Thursday, March 28, 2024

Our heart

 Today is her birthday. I'm so grateful to be her mama.

I love you my darling girl. So do we all.



Wednesday, March 27, 2024

This is the year


Today is my daughter's last day of her twenties, tomorrow is her birthday, and in July she and her love are getting married. Here they are looking like too-cool-for-school Brooklyn people, brownstone steps, wine, sunglasses and all. My niece Dani took this photo of them soon after they got engaged. They're looking in different directions, yet their body language is connected and comfortable, and they look happy. They're deep in the throes of wedding planning now, and they seem to be managing it harmoniously. It's something I've always noticed about them, they work well together when it comes to tasks, they divide and conquer, neither one a shirker, both of them backing each other up. They've been together ten years already, ever since their sophomore of year of college. They both got promoted at their jobs recently, and this is the year they're doing the thing, saying the vows, making it all official. My girl wasn't quite ready before, but now she is, and may these two lovely and loving people be very happy together. He's taking her out for her birthday tomorrow evening, and then on Saturday, her love, her cousins, and a friend will join her dad and me in celebrating her when we all get together to go bowling. This is what she asked for, a bowling party. It brings back fond childhood memories, she said. We'll have birthday cake and bowling alley food and it will be big fun. My baby is a woman onto herself, y'all. What a wondrous being she has become. May she and her beloved walk in light and lovingness always, forever and ever, amen. 



Monday, March 18, 2024

Tonglen—"I breathe out love"


After my conversation with my friend yesterday, I looked up the Tibetan Buddhist practice of Tonglen, and here is what I found:

Tonglen practice, also known as “taking and sending,” reverses our usual logic of avoiding suffering and seeking pleasure. In tonglen practice, we visualize taking in the pain of others with every in-breath and sending out whatever will benefit them on the out-breath. In the process, we become liberated from age-old patterns and begin to feel love for both ourselves and others; we begin to take care of ourselves and others ...

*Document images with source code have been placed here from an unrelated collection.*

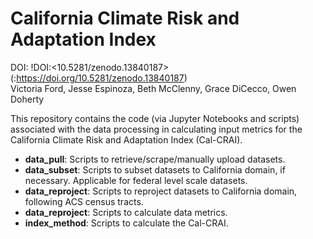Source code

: # California Climate Risk and Adaptation Index

DOI: !DOI:<10.5281/zenodo.13840187>(:https://doi.org/10.5281/zenodo.13840187) <br>
Victoria Ford, Jesse Espinoza, Beth McClenny, Grace DiCecco, Owen Doherty

This repository contains the code (via Jupyter Notebooks and scripts) associated with the data processing in calculating input metrics for the California Climate Risk and Adaptation Index (Cal-CRAI). 
* **data_pull**: Scripts to retrieve/scrape/manually upload datasets.
* **data_subset**: Scripts to subset datasets to California domain, if necessary. Applicable for federal level scale datasets.
* **data_reproject**: Scripts to reproject datasets to California domain, following ACS census tracts.
* **data_reproject**: Scripts to calculate data metrics.
* **index_method**: Scripts to calculate the Cal-CRAI.
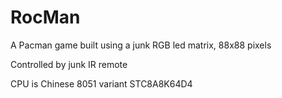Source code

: # RocMan

A Pacman game built using a junk RGB led matrix, 88x88 pixels

Controlled by junk IR remote

CPU is Chinese 8051 variant STC8A8K64D4
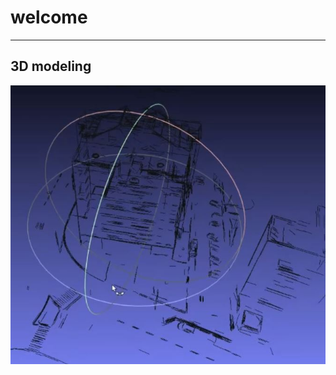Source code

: # welcome 
--------------------------------------------------------------------------------




## 3D modeling 
[![Watch the video](https://github.com/yoram-elichai/projects/blob/main/videos/cn-2024-03-12.JPG)](https://github.com/yoram-elichai/projects/blob/main/videos/cn-2024-03-12.mp4)

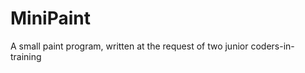 MiniPaint
=========

A small paint program, written at the request of two junior coders-in-training
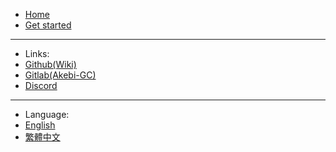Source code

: <!-- _sidebar_.md -->

* [Home](/README.md "Home")
* [Get started](/Get_started.md "Get started")

-------
- Links:
- [Github(Wiki)](https://github.com/xTaiwanPingLord/Akebi-GC-Wiki)
- [Gitlab(Akebi-GC)](https://git.crepe.moe/taiga74164/Akebi-GC/-/releases/v1.1.1/)
- [Discord](https://discord.gg/akebi)

-------
- Language:
- [English](/ "Home")
- [繁體中文](/zh-tw/ "主頁")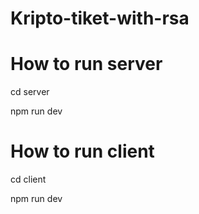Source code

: # Kripto-tiket-with-rsa

# How to run server

cd server

npm run dev

# How to run client

cd client

npm run dev
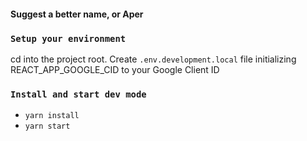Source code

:#### Suggest a better name, or Aper

### `Setup your environment`

cd into the project root. Create `.env.development.local` file initializing REACT_APP_GOOGLE_CID to your Google Client ID

### `Install and start dev mode`

- `yarn install`
- `yarn start`
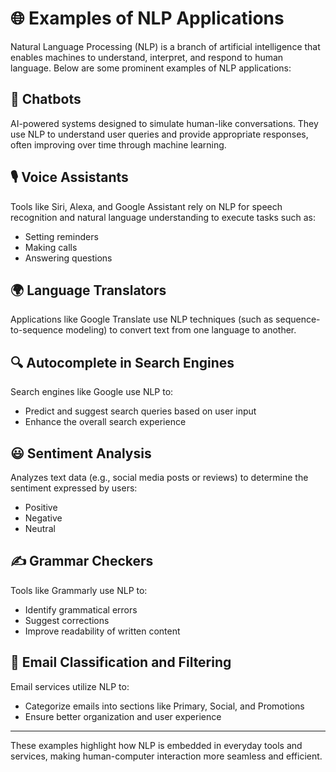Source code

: # 🌐 Examples of NLP Applications

Natural Language Processing (NLP) is a branch of artificial intelligence that enables machines to understand, interpret, and respond to human language. Below are some prominent examples of NLP applications:

## 💬 Chatbots
AI-powered systems designed to simulate human-like conversations. They use NLP to understand user queries and provide appropriate responses, often improving over time through machine learning.

## 🎙️ Voice Assistants
Tools like Siri, Alexa, and Google Assistant rely on NLP for speech recognition and natural language understanding to execute tasks such as:
- Setting reminders
- Making calls
- Answering questions

## 🌍 Language Translators
Applications like Google Translate use NLP techniques (such as sequence-to-sequence modeling) to convert text from one language to another.

## 🔍 Autocomplete in Search Engines
Search engines like Google use NLP to:
- Predict and suggest search queries based on user input
- Enhance the overall search experience

## 😃 Sentiment Analysis
Analyzes text data (e.g., social media posts or reviews) to determine the sentiment expressed by users:
- Positive
- Negative
- Neutral

## ✍️ Grammar Checkers
Tools like Grammarly use NLP to:
- Identify grammatical errors
- Suggest corrections
- Improve readability of written content

## 📧 Email Classification and Filtering
Email services utilize NLP to:
- Categorize emails into sections like Primary, Social, and Promotions
- Ensure better organization and user experience

---

These examples highlight how NLP is embedded in everyday tools and services, making human-computer interaction more seamless and efficient.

Usually, we look away when we see someone suffering. Their pain brings up our fear or anger; it brings up our resistance and confusion. So we can also do tonglen for all the people just like ourselves—all those who wish to be compassionate but instead are afraid, who wish to be brave but instead are cowardly. Rather than beating ourselves up, we can use our personal stuckness as a stepping stone to understanding what people are up against all over the world. Breathe in for all of us and breathe out for all of us. Use what seems like poison as medicine. We can use our personal suffering as the path to compassion for all beings.

When I feel helpless at the chaos and pain of our world, I can pause and breathe in suffering and, with intention, breathe out love. This is something I can do.

There's more here.

The photograph is by Xan Padron.

Saturday, March 16, 2024

Twas a good week (plus update)



By all accounts they had a fabulous time on my girl's bachelorette weekend in Puerto Rico. My nieces told me this group of six was a perfect easygoing meld of good vibes, and my daughter confirmed that with a Friday cocktail class, a Saturday boat ride, pool afternoons and dancing nights, everything couldn't have gone better. Then on Monday, I met my daughter and two nieces (the ones on the right, above) in Dallas and we spent the week thoroughly entertained by little Harper, below with her Titi Kai.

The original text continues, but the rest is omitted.